● **Records to process**:
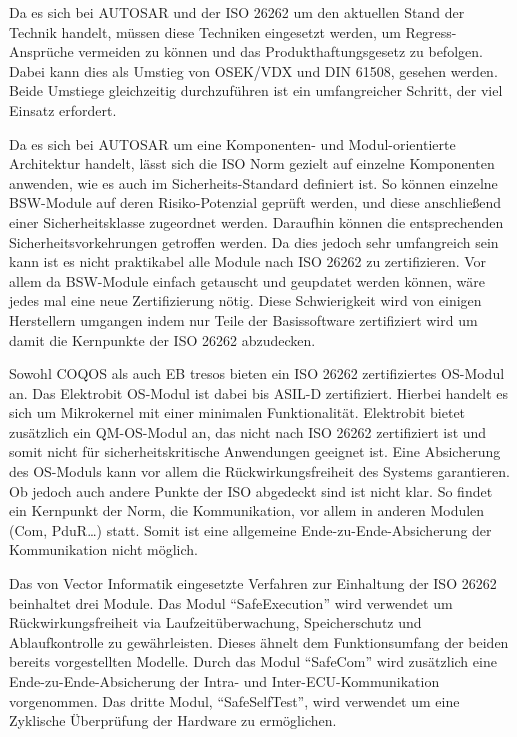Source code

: \documentclass[
  a4paper,					    %
  twoside,
  DIV=calc,     				%
  bibliography=totoc,
  cleardoublepage=empty,
  ngerman,     					%
  final       					%
]{scrbook}
\begin{document}
Da es sich bei AUTOSAR und der ISO 26262 um den aktuellen Stand der Technik handelt, müssen diese Techniken eingesetzt werden, um Regress-Ansprüche vermeiden zu können und das Produkthaftungsgesetz zu befolgen. Dabei kann dies als Umstieg von OSEK/VDX und DIN 61508, gesehen werden. Beide Umstiege gleichzeitig durchzuführen ist ein umfangreicher Schritt, der viel Einsatz erfordert. 

Da es sich bei AUTOSAR um eine Komponenten- und Modul-orientierte Architektur handelt, lässt sich die ISO Norm gezielt auf einzelne Komponenten anwenden, wie es auch im Sicherheits-Standard definiert ist. So können einzelne BSW-Module auf deren Risiko-Potenzial geprüft werden, und diese anschließend einer Sicherheitsklasse zugeordnet werden. Daraufhin können die entsprechenden Sicherheitsvorkehrungen getroffen werden. Da dies jedoch sehr umfangreich sein kann ist es nicht praktikabel alle Module nach ISO 26262 zu zertifizieren. Vor allem da BSW-Module einfach getauscht und geupdatet werden können, wäre jedes mal eine neue Zertifizierung nötig. Diese Schwierigkeit wird von einigen Herstellern umgangen indem nur Teile der Basissoftware zertifiziert wird um damit die Kernpunkte der ISO 26262 abzudecken.

Sowohl COQOS als auch EB tresos bieten ein ISO 26262 zertifiziertes OS-Modul an.\cite{coqos}\cite{eb_tresos} Das Elektrobit OS-Modul ist dabei bis ASIL-D zertifiziert. Hierbei handelt es sich um Mikrokernel mit einer minimalen Funktionalität. Elektrobit bietet zusätzlich ein QM-OS-Modul an, das nicht nach ISO 26262 zertifiziert ist und somit nicht für sicherheitskritische Anwendungen geeignet ist. Eine Absicherung des OS-Moduls kann vor allem die Rückwirkungsfreiheit des Systems garantieren. Ob jedoch auch andere Punkte der ISO abgedeckt sind ist nicht klar. So findet ein Kernpunkt der Norm, die Kommunikation, vor allem in anderen Modulen (Com, PduR\dots) statt. Somit ist eine allgemeine Ende-zu-Ende-Absicherung der Kommunikation nicht möglich.

Das von Vector Informatik eingesetzte Verfahren zur Einhaltung der ISO 26262 beinhaltet drei Module.\cite{microsar} Das Modul "`SafeExecution"' wird verwendet um Rückwirkungsfreiheit via Laufzeitüberwachung, Speicherschutz und Ablaufkontrolle zu gewährleisten. Dieses ähnelt dem Funktionsumfang der beiden bereits vorgestellten Modelle. Durch das Modul "`SafeCom"' wird zusätzlich eine Ende-zu-Ende-Absicherung der Intra- und Inter-ECU-Kommunikation vorgenommen. Das dritte Modul, "`SafeSelfTest"', wird verwendet um eine Zyklische Überprüfung der Hardware zu ermöglichen.
\end{document}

● **Exercise aim**: Output each record precisely as it appears, and drop every picture.

● **Reply to the task**:
Source code

: \documentclass[
  a4paper,					    %
  twoside,
  DIV=calc,     				%
  bibliography=totoc,
  cleardoublepage=empty,
  ngerman,     					%
  final       					%
]{scrbook}
\begin{document}
Da es sich bei AUTOSAR und der ISO 26262 um den aktuellen Stand der Technik handelt, müssen diese Techniken eingesetzt werden, um Regress-Ansprüche vermeiden zu können und das Produkthaftungsgesetz zu befolgen. Dabei kann dies als Umstieg von OSEK/VDX und DIN 61508, gesehen werden. Beide Umstiege gleichzeitig durchzuführen ist ein umfangreicher Schritt, der viel Einsatz erfordert. 

Da es sich bei AUTOSAR um eine Komponenten- und Modul-orientierte Architektur handelt, lässt sich die ISO Norm gezielt auf einzelne Komponenten anwenden, wie es auch im Sicherheits-Standard definiert ist. So können einzelne BSW-Module auf deren Risiko-Potenzial geprüft werden, und diese anschließend einer Sicherheitsklasse zugeordnet werden. Daraufhin können die entsprechenden Sicherheitsvorkehrungen getroffen werden. Da dies jedoch sehr umfangreich sein kann ist es nicht praktikabel alle Module nach ISO 26262 zu zertifizieren. Vor allem da BSW-Module einfach getauscht und geupdatet werden können, wäre jedes mal eine neue Zertifizierung nötig. Diese Schwierigkeit wird von einigen Herstellern umgangen indem nur Teile der Basissoftware zertifiziert wird um damit die Kernpunkte der ISO 26262 abzudecken.

Sowohl COQOS als auch EB tresos bieten ein ISO 26262 zertifiziertes OS-Modul an.\cite{coqos}\cite{eb_tresos} Das Elektrobit OS-Modul ist dabei bis ASIL-D zertifiziert. Hierbei handelt es sich um Mikrokernel mit einer minimalen Funktionalität. Elektrobit bietet zusätzlich ein QM-OS-Modul an, das nicht nach ISO 26262 zertifiziert ist und somit nicht für sicherheitskritische Anwendungen geeignet ist. Eine Absicherung des OS-Moduls kann vor allem die Rückwirkungsfreiheit des Systems garantieren. Ob jedoch auch andere Punkte der ISO abgedeckt sind ist nicht klar. So findet ein Kernpunkt der Norm, die Kommunikation, vor allem in anderen Modulen (Com, PduR\dots) statt. Somit ist eine allgemeine Ende-zu-Ende-Absicherung der Kommunikation nicht möglich.

Das von Vector Informatik eingesetzte Verfahren zur Einhaltung der ISO 26262 beinhaltet drei Module.\cite{microsar} Das Modul "`SafeExecution"' wird verwendet um Rückwirkungsfreiheit via Laufzeitüberwachung, Speicherschutz und Ablaufkontrolle zu gewährleisten. Dieses ähnelt dem Funktionsumfang der beiden bereits vorgestellten Modelle. Durch das Modul "`SafeCom"' wird zusätzlich eine Ende-zu-Ende-Absicherung der Intra- und Inter-ECU-Kommunikation vorgenommen. Das dritte Modul, "`SafeSelfTest"', wird verwendet um eine Zyklische Überprüfung der Hardware zu ermöglichen.
\end{document}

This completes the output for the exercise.